Crypto-currency, especially Bitcoin is such a promising form of digital asset that is finely arranged on a safe and secured digital network with the best part that it booms with a perpetual upward trend, so much so that its current value is established at $48000 just day before yesterday, which falls around Rs. 20 lacs, in INR.
Sans doubt, giant corporate players in the world have given a great fillip to crypto-currencies, namely Bitcoin while Tesla made a declaration to invest $1.5 billion in Bitcoin just in precious week. Moreover, tectonic shift was caused in digital payment world last week, when Elon Musk of Tesla declared to start accepting payment in Bitcoins for its EVs in America.
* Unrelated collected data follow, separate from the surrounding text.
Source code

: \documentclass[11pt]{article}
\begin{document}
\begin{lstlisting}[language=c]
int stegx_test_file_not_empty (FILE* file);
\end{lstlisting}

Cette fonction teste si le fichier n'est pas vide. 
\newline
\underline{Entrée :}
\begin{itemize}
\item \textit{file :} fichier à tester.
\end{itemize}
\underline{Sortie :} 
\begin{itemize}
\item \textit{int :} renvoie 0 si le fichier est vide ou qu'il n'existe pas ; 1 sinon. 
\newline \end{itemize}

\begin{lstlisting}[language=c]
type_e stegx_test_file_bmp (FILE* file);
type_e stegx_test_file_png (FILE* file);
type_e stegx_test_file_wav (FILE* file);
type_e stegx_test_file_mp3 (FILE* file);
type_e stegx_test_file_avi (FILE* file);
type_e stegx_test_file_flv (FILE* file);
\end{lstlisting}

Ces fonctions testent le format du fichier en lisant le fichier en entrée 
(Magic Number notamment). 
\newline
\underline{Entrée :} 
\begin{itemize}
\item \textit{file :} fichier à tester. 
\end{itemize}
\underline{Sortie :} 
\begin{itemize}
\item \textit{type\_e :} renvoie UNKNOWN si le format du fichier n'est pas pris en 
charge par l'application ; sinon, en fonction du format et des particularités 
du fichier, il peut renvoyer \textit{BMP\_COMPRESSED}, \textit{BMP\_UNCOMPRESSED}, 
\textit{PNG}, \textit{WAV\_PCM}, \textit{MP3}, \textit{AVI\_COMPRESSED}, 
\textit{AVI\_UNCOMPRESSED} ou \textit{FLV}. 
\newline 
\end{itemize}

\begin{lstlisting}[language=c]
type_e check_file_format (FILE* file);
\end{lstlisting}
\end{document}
Though, from Indian perspective, using crypto-currency in any form of financial operations remains next to impossible as this is banned. In fact, “official digital currency” is on cards from Indian government as draft of a new legislation is prepared à Cryptocurrency and Regulation of Official Digital Currency Bill, 2021, which declares the bunch of private cryptocurrencies as unlawful. The RBI had placed a final nail in its coffin in 2018 but apex court of India stepped in to overturn the decision in March 2020. Besides, efforts were on in 2019 to prepare another bill which would have banned cryptocurrency and dealing in it would have attracted legal proceeding in India, but the bill somehow remained, incomplete. But this time around, a fresh bill is under discussion, following Inter-Ministerial Committee (IMC) chaired by Secretary Department of Economic Affairs which analyses the nuances of virtual currencies and has made strict recommendations in its report to declare all forms of private cryptocurrencies null and void while only state-issued cryptocurrency to enjoy the validity.
Just on February 09, Finance Ministry issued a statement in Rajya Sabha that conveyed, “that it would take a decision on the recommendations of the IMC and the legislative proposal, if any, would be introduced in Parliament following the due process”.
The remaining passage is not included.